Greetings NLP Experts,
I am using the Stanford CoreNLP software package to produce constituency parses, using the most recent version (3.9.2) of the English language models JAR, downloaded from the CoreNLP Download page. I access the parser via the Python interface from the NLTK module nltk.parse.corenlp. Here is a snippet from the top of my main module:
import nltk
from nltk.tree import ParentedTree
from nltk.parse.corenlp import CoreNLPParser
parser = CoreNLPParser(url='http://localhost:9000')
I also fire up the server using the following (fairly generic) call from the terminal:
java -mx4g -cp "*" edu.stanford.nlp.pipeline.StanfordCoreNLPServer
-annotators "parse" -port 9000 -timeout 30000
The parser that CoreNLP selects by default (when the full English model is available) is the Shift-Reduce (SR) parser, which is sometimes claimed to be both more accurate and faster than the CoreNLP PCFG parser. Impressionistically, I can corroborate that with my own experience, where I deal almost exclusively with Wikipedia text.
However, I have noticed that often the parser will erroneously opt for parsing what is in fact a complete sentence (i.e., a finite, matrix clause) as a subsentential constituent instead, often an NP
. In other words, the parser should be outputting an S
label at root level (ROOT (S ...))
, but something in the complexity of the sentence's syntax pushes the parser to say a sentence is not a sentence (ROOT (NP ...))
, etc.
The parses for such problem sentences also always contain another (usually glaring) error further down in the tree. Below are a few examples. I'll just paste in the top few levels of each tree to save space. Each is a perfectly acceptable English sentence, and so the parses should all begin (ROOT (S ...))
. However, in each case some other label takes the place of S
, and the rest of the tree is garbled.
NP: An estimated 22–189 million school days are missed annually due to a cold.
(ROOT (NP (NP An estimated 22) (: --) (S 189 million school days are missed annually due to a cold) (. .)))
FRAG: More than one-third of people who saw a doctor received an antibiotic prescription, which has implications for antibiotic resistance.
(ROOT (FRAG (NP (NP More than one-third) (PP of people who saw a doctor received an antibiotic prescription, which has implications for antibiotic resistance)) (. .)))
UCP: Coffee is a brewed drink prepared from roasted coffee beans, the seeds of berries from certain Coffea species.
(ROOT (UCP (S Coffee is a brewed drink prepared from roasted coffee beans) (, ,) (NP the seeds of berries from certain Coffea species) (. .)))

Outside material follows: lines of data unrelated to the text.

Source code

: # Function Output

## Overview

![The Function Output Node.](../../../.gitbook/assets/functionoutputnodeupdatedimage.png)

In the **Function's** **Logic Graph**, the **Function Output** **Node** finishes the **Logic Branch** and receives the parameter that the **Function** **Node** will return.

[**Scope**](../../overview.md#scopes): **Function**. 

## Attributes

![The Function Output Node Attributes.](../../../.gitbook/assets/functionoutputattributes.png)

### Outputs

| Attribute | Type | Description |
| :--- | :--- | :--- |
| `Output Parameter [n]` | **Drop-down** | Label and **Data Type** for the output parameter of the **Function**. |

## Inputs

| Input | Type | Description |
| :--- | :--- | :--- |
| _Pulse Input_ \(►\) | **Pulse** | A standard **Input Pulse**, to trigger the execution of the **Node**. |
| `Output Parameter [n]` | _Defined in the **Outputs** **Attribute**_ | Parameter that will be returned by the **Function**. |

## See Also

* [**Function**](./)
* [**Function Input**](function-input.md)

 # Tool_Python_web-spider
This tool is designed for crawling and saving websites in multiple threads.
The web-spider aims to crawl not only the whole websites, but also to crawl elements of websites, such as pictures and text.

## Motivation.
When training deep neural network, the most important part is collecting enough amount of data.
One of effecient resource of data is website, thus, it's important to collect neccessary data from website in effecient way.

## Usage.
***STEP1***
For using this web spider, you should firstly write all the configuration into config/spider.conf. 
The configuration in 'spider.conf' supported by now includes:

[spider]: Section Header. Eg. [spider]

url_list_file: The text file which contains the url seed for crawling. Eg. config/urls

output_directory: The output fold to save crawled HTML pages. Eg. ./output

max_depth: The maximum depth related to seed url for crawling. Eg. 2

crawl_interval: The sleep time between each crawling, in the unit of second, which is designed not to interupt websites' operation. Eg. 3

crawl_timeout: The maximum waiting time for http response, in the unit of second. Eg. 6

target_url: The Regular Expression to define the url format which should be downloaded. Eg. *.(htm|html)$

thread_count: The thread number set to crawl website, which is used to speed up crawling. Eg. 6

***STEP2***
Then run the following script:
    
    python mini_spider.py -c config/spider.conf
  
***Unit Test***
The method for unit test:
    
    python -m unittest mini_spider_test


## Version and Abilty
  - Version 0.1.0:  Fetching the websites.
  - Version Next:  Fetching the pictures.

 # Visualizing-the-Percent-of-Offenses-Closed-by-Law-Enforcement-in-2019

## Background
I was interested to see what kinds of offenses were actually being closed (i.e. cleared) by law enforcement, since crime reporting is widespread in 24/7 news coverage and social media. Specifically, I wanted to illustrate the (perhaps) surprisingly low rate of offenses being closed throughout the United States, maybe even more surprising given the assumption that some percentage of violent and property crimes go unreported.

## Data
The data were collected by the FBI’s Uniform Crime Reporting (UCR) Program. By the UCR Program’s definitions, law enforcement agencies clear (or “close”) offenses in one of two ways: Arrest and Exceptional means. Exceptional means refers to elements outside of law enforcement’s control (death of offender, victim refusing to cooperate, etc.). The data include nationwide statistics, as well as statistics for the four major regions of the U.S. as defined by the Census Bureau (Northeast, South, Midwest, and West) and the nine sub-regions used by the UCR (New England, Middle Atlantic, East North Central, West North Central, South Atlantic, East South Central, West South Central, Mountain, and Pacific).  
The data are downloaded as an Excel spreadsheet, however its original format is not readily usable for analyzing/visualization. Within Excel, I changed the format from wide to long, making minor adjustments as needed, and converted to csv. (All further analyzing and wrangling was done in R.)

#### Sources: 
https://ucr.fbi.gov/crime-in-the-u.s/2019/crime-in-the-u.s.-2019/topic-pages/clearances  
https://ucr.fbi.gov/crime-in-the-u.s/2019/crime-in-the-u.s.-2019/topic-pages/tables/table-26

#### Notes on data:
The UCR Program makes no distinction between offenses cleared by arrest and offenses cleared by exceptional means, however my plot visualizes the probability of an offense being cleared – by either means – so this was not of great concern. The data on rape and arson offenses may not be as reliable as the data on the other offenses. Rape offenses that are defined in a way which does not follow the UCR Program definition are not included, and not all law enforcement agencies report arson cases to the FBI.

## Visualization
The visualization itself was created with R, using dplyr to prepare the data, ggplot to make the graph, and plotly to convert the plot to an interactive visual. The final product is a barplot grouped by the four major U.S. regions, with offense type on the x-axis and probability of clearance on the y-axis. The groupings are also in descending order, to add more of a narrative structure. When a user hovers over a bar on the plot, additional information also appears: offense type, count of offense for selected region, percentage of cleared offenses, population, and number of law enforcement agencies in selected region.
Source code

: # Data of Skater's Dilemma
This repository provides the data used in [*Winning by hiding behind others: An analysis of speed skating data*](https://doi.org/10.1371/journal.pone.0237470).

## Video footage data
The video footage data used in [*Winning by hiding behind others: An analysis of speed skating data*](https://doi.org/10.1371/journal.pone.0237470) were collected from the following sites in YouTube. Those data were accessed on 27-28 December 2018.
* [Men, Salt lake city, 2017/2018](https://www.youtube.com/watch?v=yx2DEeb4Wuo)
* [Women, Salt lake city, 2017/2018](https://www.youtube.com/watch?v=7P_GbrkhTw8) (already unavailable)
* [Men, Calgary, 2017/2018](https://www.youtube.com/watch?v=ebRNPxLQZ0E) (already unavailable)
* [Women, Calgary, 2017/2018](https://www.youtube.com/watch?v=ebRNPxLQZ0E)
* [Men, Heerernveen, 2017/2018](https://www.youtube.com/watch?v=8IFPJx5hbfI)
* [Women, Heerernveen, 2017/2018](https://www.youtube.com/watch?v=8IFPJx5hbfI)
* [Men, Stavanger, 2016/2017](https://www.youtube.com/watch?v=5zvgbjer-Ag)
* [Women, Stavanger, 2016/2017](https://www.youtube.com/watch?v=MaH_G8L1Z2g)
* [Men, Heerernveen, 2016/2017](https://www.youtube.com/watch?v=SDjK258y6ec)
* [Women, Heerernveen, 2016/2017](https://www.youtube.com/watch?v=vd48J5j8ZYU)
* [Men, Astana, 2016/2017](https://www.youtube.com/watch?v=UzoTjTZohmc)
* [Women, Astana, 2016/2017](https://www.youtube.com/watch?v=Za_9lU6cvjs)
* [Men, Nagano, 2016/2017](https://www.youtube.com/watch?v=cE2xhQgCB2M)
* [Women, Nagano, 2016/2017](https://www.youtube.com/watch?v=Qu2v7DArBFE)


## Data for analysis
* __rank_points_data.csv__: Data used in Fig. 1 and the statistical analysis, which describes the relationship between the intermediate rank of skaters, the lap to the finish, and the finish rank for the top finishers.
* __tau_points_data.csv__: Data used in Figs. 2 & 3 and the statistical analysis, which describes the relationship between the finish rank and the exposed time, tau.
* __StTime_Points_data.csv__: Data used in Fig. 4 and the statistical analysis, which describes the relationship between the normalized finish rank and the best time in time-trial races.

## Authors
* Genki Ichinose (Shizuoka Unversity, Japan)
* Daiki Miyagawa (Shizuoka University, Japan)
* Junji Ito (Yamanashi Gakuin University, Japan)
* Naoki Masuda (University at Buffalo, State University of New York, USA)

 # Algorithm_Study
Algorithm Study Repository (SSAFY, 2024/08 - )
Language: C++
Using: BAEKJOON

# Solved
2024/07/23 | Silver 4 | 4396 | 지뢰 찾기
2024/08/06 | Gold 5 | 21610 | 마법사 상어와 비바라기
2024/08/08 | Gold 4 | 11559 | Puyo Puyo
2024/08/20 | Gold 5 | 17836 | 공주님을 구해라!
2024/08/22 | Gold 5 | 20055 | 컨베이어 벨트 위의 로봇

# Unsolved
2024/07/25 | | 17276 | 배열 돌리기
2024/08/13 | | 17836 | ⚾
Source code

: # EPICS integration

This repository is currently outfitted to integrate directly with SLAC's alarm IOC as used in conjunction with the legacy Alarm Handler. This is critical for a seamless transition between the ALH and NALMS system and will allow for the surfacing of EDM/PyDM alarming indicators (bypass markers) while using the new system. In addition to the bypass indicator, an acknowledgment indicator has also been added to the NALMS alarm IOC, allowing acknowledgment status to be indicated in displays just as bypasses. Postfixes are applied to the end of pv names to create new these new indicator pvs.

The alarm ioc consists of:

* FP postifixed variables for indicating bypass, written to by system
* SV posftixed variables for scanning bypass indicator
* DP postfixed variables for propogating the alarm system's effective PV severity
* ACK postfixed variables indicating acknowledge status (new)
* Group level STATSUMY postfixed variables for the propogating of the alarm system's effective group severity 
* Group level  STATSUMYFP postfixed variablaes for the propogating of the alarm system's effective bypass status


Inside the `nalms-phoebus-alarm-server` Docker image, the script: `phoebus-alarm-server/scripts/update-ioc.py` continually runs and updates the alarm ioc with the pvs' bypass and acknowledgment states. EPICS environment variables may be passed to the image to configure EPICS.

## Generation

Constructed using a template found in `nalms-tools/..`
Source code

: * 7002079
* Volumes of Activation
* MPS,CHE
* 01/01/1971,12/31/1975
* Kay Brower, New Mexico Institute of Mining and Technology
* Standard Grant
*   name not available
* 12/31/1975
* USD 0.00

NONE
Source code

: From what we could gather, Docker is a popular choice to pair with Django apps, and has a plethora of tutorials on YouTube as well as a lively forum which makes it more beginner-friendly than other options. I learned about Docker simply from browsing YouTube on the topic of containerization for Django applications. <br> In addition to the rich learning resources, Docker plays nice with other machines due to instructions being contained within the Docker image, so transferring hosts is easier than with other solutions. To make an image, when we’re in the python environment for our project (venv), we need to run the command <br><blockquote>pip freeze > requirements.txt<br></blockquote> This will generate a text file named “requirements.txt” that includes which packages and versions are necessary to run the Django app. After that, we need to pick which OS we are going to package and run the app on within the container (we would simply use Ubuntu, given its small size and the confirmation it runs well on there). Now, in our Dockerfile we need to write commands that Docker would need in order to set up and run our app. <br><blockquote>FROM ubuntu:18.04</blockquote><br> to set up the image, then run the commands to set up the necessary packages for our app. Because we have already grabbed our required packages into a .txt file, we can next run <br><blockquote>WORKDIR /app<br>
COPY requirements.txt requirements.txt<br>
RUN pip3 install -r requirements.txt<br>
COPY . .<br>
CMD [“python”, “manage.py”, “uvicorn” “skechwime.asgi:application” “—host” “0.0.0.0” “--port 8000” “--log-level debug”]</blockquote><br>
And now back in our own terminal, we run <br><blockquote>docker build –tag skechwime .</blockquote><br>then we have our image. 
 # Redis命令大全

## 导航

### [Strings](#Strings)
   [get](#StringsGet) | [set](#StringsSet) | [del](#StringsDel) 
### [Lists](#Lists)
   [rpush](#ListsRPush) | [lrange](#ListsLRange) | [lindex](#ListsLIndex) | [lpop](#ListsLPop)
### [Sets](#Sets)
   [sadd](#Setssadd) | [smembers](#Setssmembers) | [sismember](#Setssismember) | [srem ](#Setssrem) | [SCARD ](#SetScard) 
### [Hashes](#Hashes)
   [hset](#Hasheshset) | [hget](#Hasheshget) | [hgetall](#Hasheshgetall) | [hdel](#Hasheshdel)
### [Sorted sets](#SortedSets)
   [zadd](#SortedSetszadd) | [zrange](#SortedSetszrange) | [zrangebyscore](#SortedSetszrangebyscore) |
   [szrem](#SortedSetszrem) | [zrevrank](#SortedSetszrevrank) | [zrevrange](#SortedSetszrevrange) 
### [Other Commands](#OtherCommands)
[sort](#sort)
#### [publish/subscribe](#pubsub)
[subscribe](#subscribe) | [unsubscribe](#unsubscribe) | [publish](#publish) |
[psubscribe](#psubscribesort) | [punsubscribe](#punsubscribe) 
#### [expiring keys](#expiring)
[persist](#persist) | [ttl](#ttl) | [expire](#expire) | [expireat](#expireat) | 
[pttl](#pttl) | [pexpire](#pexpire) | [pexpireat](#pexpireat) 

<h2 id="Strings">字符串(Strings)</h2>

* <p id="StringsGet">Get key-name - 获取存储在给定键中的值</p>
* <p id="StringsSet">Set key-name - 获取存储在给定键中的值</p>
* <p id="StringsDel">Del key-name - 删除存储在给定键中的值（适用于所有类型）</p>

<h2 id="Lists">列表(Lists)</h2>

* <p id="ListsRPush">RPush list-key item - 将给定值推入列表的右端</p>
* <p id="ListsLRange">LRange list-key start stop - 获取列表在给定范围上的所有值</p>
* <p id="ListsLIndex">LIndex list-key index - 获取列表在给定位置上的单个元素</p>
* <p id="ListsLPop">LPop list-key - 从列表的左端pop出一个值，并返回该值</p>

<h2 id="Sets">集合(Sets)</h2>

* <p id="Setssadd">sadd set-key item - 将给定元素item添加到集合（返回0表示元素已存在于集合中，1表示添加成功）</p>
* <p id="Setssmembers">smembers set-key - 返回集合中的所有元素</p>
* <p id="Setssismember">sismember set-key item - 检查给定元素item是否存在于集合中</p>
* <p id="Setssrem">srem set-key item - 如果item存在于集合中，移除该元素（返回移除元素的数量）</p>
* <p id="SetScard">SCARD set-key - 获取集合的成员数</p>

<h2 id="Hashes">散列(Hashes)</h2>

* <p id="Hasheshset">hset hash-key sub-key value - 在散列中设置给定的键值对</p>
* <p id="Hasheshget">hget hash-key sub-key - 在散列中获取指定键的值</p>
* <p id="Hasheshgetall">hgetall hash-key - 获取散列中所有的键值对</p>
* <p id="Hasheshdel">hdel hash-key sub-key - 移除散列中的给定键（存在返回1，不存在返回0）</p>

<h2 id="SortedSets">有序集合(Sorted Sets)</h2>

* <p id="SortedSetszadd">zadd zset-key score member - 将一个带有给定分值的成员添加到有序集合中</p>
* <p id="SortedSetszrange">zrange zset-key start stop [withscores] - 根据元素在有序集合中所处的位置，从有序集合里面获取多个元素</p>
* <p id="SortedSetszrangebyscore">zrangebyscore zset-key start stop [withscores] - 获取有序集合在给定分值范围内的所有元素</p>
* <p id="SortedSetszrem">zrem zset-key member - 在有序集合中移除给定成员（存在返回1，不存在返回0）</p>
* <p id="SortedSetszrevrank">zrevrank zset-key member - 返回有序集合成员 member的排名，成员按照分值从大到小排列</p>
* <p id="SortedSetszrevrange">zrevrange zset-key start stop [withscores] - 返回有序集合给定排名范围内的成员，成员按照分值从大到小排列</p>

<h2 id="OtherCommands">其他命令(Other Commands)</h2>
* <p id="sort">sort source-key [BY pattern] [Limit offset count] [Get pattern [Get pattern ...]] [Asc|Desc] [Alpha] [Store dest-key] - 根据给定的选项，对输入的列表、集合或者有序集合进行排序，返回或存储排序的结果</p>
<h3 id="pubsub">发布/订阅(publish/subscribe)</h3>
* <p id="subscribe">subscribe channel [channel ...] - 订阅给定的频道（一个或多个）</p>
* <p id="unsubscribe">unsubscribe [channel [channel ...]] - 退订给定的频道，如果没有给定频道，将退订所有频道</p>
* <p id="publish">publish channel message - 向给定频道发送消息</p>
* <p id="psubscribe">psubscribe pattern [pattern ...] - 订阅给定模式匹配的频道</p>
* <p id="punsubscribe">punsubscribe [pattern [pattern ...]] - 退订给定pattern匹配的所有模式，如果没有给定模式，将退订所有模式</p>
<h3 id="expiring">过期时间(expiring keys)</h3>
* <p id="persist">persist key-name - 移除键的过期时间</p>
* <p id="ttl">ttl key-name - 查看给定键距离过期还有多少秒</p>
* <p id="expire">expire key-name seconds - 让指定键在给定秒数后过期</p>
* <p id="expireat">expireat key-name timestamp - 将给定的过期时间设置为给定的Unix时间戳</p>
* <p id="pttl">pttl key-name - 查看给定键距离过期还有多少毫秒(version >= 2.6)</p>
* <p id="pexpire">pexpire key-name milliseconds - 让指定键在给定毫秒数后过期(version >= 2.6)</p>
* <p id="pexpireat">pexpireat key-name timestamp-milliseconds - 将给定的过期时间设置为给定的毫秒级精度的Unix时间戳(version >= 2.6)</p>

At long last, here is my question, which I trust the above evidence proves is a useful one: Given that my data contains a negligible number of fragments or otherwise ill-formed sentences, how can I impose a high-level constraint on the CoreNLP parser such that its algorithm gives priority to assigning an S
node directly below ROOT
?
I am curious to see whether imposing such a constraint when processing data (that one knows to satisfy it) will also cure other myriad ills observed in the parses produced. From what I understand, the solution would not lie in specifying a ParserAnnotations.ConstraintAnnotation
. Would it?